Start of Dataset
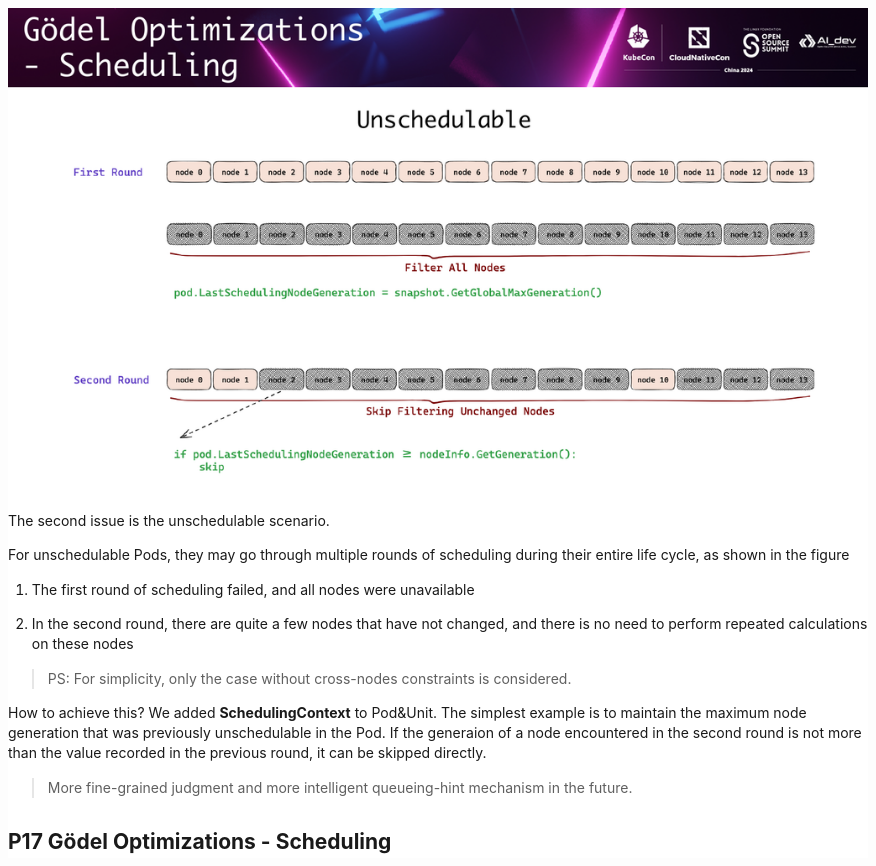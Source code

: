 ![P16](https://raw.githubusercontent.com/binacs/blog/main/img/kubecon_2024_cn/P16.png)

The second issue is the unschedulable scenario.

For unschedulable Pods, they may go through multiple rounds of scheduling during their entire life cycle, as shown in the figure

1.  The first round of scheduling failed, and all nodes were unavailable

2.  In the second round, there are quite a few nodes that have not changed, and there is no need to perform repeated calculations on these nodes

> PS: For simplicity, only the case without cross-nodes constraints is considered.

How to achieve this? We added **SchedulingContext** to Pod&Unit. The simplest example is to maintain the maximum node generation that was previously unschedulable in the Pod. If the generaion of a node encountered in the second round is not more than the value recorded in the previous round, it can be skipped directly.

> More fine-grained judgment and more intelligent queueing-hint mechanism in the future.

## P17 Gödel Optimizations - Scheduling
End of Dataset
Start of Dataset
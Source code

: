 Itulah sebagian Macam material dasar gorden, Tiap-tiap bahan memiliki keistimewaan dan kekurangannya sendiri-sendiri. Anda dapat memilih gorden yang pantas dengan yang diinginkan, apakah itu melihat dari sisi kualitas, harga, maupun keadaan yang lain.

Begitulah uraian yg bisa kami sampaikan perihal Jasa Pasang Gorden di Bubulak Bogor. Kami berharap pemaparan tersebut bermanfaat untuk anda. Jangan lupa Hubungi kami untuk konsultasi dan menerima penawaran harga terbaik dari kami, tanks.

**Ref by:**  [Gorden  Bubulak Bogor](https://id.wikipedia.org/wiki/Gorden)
End of Dataset
▸ Task objective
Using the records above, restate word for word the lines from the one with "For unschedulable Pods, they" through the one with "constraints is considered.", both included.

▸ Task result
For unschedulable Pods, they may go through multiple rounds of scheduling during their entire life cycle, as shown in the figure

1.  The first round of scheduling failed, and all nodes were unavailable

2.  In the second round, there are quite a few nodes that have not changed, and there is no need to perform repeated calculations on these nodes

> PS: For simplicity, only the case without cross-nodes constraints is considered.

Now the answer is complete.